=== Begin Enclosure ===

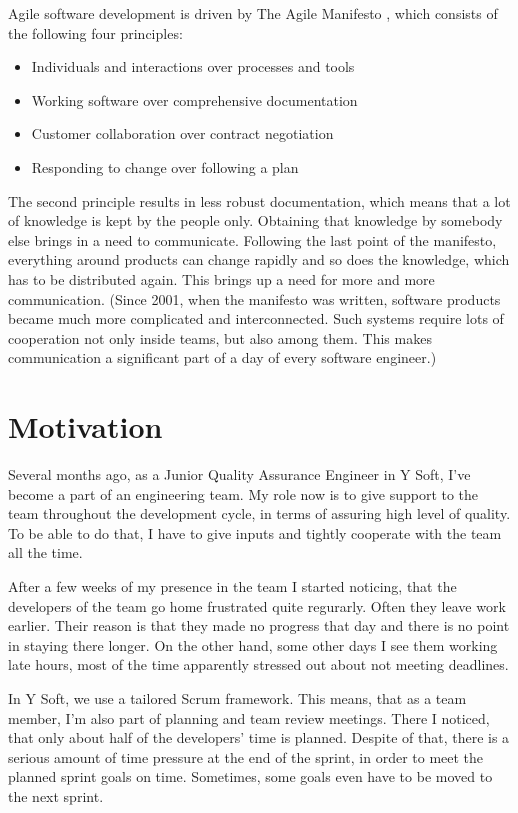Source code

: \documentclass[11pt,singleside]{myfithesis2}
\begin{document}
Agile software development is driven by The Agile Manifesto \cite{agileManifesto}, which consists of the following four principles:
\begin{itemize}
	\item Individuals and interactions over processes and tools
	\item Working software over comprehensive documentation
	\item Customer collaboration over contract negotiation
	\item Responding to change over following a plan 
\end{itemize}
The second principle results in less robust documentation, which means that a lot of knowledge is kept by the people only. Obtaining that knowledge by somebody else brings in a need to communicate. Following the last point of the manifesto, everything around products can change rapidly and so does the knowledge, which has to be distributed again. This brings up a need for more and more communication. 
(Since 2001, when the manifesto was written, software products became much more complicated and interconnected. Such systems require lots of cooperation not only inside teams, but also among them. This makes communication a significant part of a day of every software engineer.)


	\section{Motivation}
Several months ago, as a Junior Quality Assurance Engineer in Y Soft, I've become a part of an engineering team. My role now is to give support to the team throughout the development cycle, in terms of assuring high level of quality. To be able to do that, I have to give inputs and tightly cooperate with the team all the time. 

After a few weeks of my presence in the team I started noticing, that the developers of the team go home frustrated quite regurarly. Often they leave work earlier. Their reason is that they made no progress that day and there is no point in staying there longer. On the other hand, some other days I see them working late hours, most of the time apparently stressed out about not meeting deadlines.

In Y Soft, we use a tailored Scrum framework. This means, that as a team member, I'm also part of planning and team review meetings. There I noticed, that only about half of the developers' time is planned. Despite of that, there is a serious amount of time pressure at the end of the sprint, in order to meet the planned sprint goals on time. Sometimes, some goals even have to be moved to the next sprint.
\end{document}
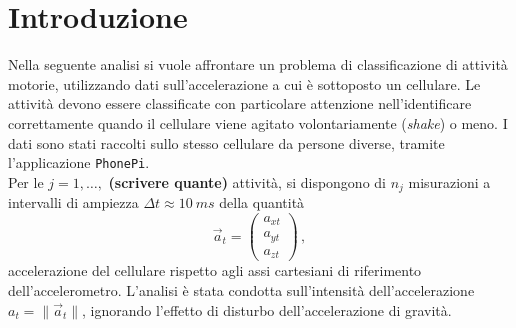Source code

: \documentclass[./main.tex]{subfiles}
\begin{document}
\section{Introduzione}
Nella seguente analisi si vuole affrontare un problema di classificazione di attività motorie, utilizzando dati sull'accelerazione a cui è sottoposto un cellulare. Le attività devono essere classificate con particolare attenzione nell'identificare correttamente quando il cellulare viene agitato volontariamente ({\em shake}) o meno. I dati sono stati raccolti sullo stesso cellulare da persone diverse, tramite l'applicazione \texttt{PhonePi}\cite{kumar2019}.\\
Per le $j = 1, \ldots, $ \textbf{(scrivere quante)} attività, si dispongono di $n_j$ misurazioni a intervalli di ampiezza $\Delta t \approx \SI{10}{ms}$ della quantità
$$
\vec{a}_t = \begin{pmatrix}
a_{xt}\\
a_{yt}\\
a_{zt}
\end{pmatrix}\,,
$$
accelerazione del cellulare rispetto agli assi cartesiani di riferimento dell'accelerometro. L'analisi è stata condotta sull'intensità dell'accelerazione $a_t = \|\vec{a}_t\|$, ignorando l'effetto di disturbo dell'accelerazione di gravità.\\
\end{document}
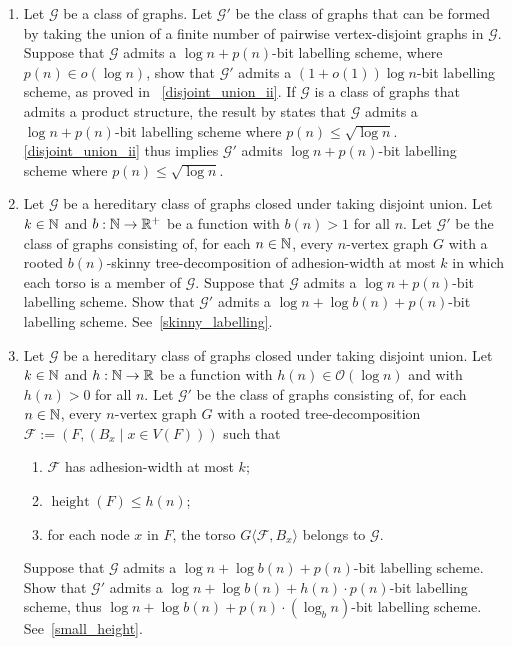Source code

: \documentclass{patmorin}
\renewcommand{\le}{\leqslant}
\renewcommand{\leq}{\leqslant}
\newcommand{\torso}[2]{{#1}\langle{#2}\rangle}
\DeclareMathOperator{\height}{height}
\newcommand{\Oh}{\calO}
\newcommand{\calF}{\mathcal{F}}
\newcommand{\calG}{\mathcal{G}}
\newcommand{\calO}{\mathcal{O}}
\begin{document}
\begin{enumerate}[label=\rm(2\alph*)]
\item \label{step:union-closed}
Let $\calG$ be a class of graphs.
Let $\calG'$ be the class of graphs that can be formed by taking the union of a finite number of pairwise vertex-disjoint graphs in $\calG$.
    Suppose that $\calG$ admits a $\log n + p(n)$-bit labelling scheme, where $p(n)\in o(\log n)$, show that $\calG'$ admits a $(1+o(1))\log n$-bit labelling scheme, as proved in ~\cref{disjoint_union_ii}.    If  $\calG$ is a class of graphs that admits a product structure, the result by \citet{dujmovic.esperet.ea:adjacency} states that $\calG$ admits a $\log n + p(n)$-bit labelling scheme where $p(n)\leq \sqrt{\log n}$. \cref{disjoint_union_ii} thus implies $\calG'$  admits $\log n + p(n)$-bit labelling scheme where $p(n)\leq \sqrt{\log n}$.
    
\item \label{step:skinny-tree-decomposition}
Let $\calG$ be a hereditary class of graphs closed under taking disjoint union.
    Let $k\in\N$ and $b:\N\to\R^+$ be a function with $b(n)>1$ for all $n$.
    Let $\calG'$ be the class of graphs consisting of, for each $n\in\N$, every $n$-vertex graph $G$ with a rooted $b(n)$-skinny tree-decomposition of adhesion-width at most $k$ in which each torso is a member of $\calG$.
    Suppose that $\calG$ admits a $\log n + p(n)$-bit labelling scheme. 
    Show that $\calG'$ admits a $\log n +\log b(n) + p(n)$-bit labelling scheme. See~\cref{skinny_labelling}.
\item \label{step:short-tree-decompositions}
Let $\calG$ be a hereditary class of graphs closed under taking disjoint union.
Let $k\in\N$ and  $h:\N\to\R$ be a function with $h(n)\in \Oh(\log n)$ and with $h(n)>0$ for all $n$.
Let $\calG'$ be the class of graphs consisting of, for each $n\in\N$, every $n$-vertex graph $G$ with a rooted tree-decomposition $\calF:=(F,(B_x \mid x\in V(F)))$ such that
    \begin{enumerate}[nosep,nolistsep,label=(\rm{\roman*)}]
      \item $\calF$ has adhesion-width at most $k$;
      \item $\height(F)\le h(n)$;
      \item for each node $x$ in $F$, the torso $\torso{G}{\calF,B_x}$ belongs to $\calG$.
    \end{enumerate}
    Suppose that $\calG$ admits a $\log n +\log b(n) + p(n)$-bit labelling scheme.
    Show that $\calG'$ admits a $\log n +\log b(n) + h(n)\cdot p(n)$-bit labelling scheme, thus $\log n + \log b(n) + p(n)\cdot(\log_b n)$-bit labelling scheme. See~\cref{small_height}.
\end{enumerate}
\end{document}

=== End Enclosure ===

▶ [Your assignment]: Write out exactly the lines above from the line with "Agile software development" through the line with "(Since 2001, when", both of them included, and leave out all other lines.

▶ [Solution]:
Agile software development is driven by The Agile Manifesto \cite{agileManifesto}, which consists of the following four principles:
\begin{itemize}
	\item Individuals and interactions over processes and tools
	\item Working software over comprehensive documentation
	\item Customer collaboration over contract negotiation
	\item Responding to change over following a plan 
\end{itemize}
The second principle results in less robust documentation, which means that a lot of knowledge is kept by the people only. Obtaining that knowledge by somebody else brings in a need to communicate. Following the last point of the manifesto, everything around products can change rapidly and so does the knowledge, which has to be distributed again. This brings up a need for more and more communication. 
(Since 2001, when the manifesto was written, software products became much more complicated and interconnected. Such systems require lots of cooperation not only inside teams, but also among them. This makes communication a significant part of a day of every software engineer.)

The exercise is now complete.